According to recent reports, the deal will formalise political and regulatory commitments for the ambitious African Atlantic Gas Pipeline, a massive infrastructure project designed to transport natural gas from Nigeria through several West African countries to Morocco and eventually into Europe.
The pipeline, which spans about 6,900 kilometres, is expected to pass through 13 countries, making it one of the largest energy projects on the continent. Its goal is to strengthen regional energy cooperation while also opening new export routes for Nigerian gas.
Speaking on the development, Director General of Morocco’s National Office of Hydrocarbons and Mines, Amina Benkhadra, confirmed that “an intergovernmental agreement… will be signed this year,” highlighting growing momentum behind the long planned project.
She explained that the agreement would help align participating countries and improve coordination, adding that a joint regulatory authority would be created to oversee implementation across the region.
The pipeline is expected to carry up to 30 billion cubic metres of gas annually. About half of this supply will serve domestic needs in Morocco, while the rest will be exported to European markets, helping diversify energy sources for the continent.
To ensure smooth execution, a joint venture involving the Nigerian National Petroleum Company Limited and Morocco’s hydrocarbons agency will be established. This entity will handle financing, construction, and overall project delivery.
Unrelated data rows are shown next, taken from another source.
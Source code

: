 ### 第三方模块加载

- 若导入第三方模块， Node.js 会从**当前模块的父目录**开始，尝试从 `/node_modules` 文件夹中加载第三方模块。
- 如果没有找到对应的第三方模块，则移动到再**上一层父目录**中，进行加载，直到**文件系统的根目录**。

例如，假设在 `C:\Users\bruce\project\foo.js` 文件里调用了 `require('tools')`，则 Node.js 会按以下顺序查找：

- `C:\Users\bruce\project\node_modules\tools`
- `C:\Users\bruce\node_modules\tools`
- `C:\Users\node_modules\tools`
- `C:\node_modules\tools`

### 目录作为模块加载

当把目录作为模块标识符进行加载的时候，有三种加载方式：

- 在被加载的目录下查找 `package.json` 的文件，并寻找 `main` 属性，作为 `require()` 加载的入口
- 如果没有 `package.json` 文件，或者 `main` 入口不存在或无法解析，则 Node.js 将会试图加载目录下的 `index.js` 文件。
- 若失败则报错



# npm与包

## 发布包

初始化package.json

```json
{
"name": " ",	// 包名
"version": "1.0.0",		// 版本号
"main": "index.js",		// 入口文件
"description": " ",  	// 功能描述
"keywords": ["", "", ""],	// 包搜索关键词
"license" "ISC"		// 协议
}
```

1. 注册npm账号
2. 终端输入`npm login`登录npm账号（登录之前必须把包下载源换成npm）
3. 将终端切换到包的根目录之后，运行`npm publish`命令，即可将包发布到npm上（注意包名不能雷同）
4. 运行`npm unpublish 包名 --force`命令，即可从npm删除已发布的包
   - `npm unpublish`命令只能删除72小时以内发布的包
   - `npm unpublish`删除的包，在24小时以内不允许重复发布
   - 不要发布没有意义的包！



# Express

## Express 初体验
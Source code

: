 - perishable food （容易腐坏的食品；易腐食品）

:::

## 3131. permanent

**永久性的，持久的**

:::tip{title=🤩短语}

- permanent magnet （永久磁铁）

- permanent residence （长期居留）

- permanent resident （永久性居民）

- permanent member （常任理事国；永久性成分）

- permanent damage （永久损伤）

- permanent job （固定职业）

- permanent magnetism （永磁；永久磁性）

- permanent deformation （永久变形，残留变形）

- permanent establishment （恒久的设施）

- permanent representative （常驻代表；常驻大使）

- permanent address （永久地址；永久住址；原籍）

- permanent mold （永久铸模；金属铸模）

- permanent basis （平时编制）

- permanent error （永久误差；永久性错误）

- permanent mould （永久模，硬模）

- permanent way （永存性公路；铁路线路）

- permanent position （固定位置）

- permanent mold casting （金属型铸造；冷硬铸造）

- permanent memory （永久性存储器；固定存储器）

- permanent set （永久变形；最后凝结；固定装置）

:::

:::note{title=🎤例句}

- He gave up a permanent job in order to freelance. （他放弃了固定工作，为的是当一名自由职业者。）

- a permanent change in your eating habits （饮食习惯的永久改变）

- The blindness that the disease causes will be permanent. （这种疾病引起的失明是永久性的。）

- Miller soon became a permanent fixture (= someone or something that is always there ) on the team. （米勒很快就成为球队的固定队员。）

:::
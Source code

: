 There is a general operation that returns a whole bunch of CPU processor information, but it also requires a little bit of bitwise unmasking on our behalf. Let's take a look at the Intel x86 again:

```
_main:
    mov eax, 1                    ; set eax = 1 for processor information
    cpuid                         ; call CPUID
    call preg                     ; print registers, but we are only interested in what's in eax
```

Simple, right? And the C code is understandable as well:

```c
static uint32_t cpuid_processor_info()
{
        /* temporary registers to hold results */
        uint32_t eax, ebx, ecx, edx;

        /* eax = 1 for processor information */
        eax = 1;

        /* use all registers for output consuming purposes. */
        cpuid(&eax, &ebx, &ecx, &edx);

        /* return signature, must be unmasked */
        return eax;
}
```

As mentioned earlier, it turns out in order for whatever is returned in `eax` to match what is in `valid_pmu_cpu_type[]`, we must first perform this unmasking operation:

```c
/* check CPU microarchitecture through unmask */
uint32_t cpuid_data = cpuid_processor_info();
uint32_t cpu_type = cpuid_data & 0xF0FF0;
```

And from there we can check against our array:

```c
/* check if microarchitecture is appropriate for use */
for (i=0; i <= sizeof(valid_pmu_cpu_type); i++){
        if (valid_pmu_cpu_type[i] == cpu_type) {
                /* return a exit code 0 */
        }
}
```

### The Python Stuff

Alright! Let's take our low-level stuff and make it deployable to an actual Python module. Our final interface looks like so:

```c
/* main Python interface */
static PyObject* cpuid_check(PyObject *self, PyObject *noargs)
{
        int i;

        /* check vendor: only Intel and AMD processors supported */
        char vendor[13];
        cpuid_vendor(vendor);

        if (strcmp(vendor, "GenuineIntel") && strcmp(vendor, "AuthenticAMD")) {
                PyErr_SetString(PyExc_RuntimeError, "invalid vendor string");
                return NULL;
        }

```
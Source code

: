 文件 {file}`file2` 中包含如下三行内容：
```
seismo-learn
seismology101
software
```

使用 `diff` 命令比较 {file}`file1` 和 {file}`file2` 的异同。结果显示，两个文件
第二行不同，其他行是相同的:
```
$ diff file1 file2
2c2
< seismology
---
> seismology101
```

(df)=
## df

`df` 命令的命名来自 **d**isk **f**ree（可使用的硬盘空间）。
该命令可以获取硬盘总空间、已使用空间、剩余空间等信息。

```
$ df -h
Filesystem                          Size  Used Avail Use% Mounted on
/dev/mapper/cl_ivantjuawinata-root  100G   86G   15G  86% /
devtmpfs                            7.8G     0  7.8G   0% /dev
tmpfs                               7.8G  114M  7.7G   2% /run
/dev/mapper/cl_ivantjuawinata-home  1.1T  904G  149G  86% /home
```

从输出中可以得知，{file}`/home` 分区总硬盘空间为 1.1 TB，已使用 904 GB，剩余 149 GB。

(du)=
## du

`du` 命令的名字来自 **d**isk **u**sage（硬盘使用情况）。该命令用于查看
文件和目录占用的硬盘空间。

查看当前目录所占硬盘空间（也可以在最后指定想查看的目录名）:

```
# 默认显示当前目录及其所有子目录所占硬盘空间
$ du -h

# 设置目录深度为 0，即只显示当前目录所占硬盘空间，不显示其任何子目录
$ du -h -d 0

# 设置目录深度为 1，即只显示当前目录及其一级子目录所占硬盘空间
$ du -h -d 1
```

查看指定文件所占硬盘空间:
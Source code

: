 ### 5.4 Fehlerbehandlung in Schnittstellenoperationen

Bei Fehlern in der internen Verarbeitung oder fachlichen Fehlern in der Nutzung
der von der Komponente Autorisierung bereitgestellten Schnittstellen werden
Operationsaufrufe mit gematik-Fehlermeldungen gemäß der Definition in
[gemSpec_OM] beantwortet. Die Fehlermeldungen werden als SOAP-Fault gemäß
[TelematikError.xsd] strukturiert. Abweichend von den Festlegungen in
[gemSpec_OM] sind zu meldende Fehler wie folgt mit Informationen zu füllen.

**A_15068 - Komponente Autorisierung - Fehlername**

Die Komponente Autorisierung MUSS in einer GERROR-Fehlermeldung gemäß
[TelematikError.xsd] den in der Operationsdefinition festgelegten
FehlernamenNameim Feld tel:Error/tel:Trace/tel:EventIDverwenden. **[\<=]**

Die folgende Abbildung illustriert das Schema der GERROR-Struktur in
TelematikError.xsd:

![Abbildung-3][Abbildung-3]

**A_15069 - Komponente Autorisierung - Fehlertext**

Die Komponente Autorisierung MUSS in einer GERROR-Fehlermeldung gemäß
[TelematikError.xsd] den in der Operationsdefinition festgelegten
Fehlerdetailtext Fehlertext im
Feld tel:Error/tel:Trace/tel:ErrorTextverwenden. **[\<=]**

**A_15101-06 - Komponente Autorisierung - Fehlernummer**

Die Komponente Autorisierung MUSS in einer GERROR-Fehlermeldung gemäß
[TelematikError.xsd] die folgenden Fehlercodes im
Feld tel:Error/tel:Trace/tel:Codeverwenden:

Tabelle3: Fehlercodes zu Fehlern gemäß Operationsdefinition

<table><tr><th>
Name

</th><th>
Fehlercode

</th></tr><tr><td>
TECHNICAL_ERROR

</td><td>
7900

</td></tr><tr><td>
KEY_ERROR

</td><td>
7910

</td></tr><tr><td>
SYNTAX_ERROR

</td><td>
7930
Although investor interest in the project is said to be strong, final funding arrangements have not yet been fully secured. The financing structure is expected to combine both equity investments and debt contributions from multiple partners.
Benkhadra also noted that the project would be developed in phases rather than waiting for a single final investment decision. According to her, “the project does not rely on a single global final investment decision… each segment is designed to be developed as a standalone system,” allowing parts of the pipeline to begin operations earlier.
Beyond energy supply, the pipeline is expected to deliver wider economic benefits. It is projected to boost electricity generation, support industrial growth, and deepen economic integration across West Africa.
The initiative has also received backing from the Economic Community of West African States, reflecting its importance for regional development and cooperation.
If completed, the project could significantly enhance Nigeria’s ability to monetise its vast gas reserves while strengthening its position in the global energy market. At the same time, Morocco is expected to emerge as a key energy bridge linking Africa and Europe.
Overall, the planned agreement signals renewed political commitment from both countries to push forward one of Africa’s most ambitious infrastructure projects, with far reaching implications for energy security, trade, and economic growth across the region.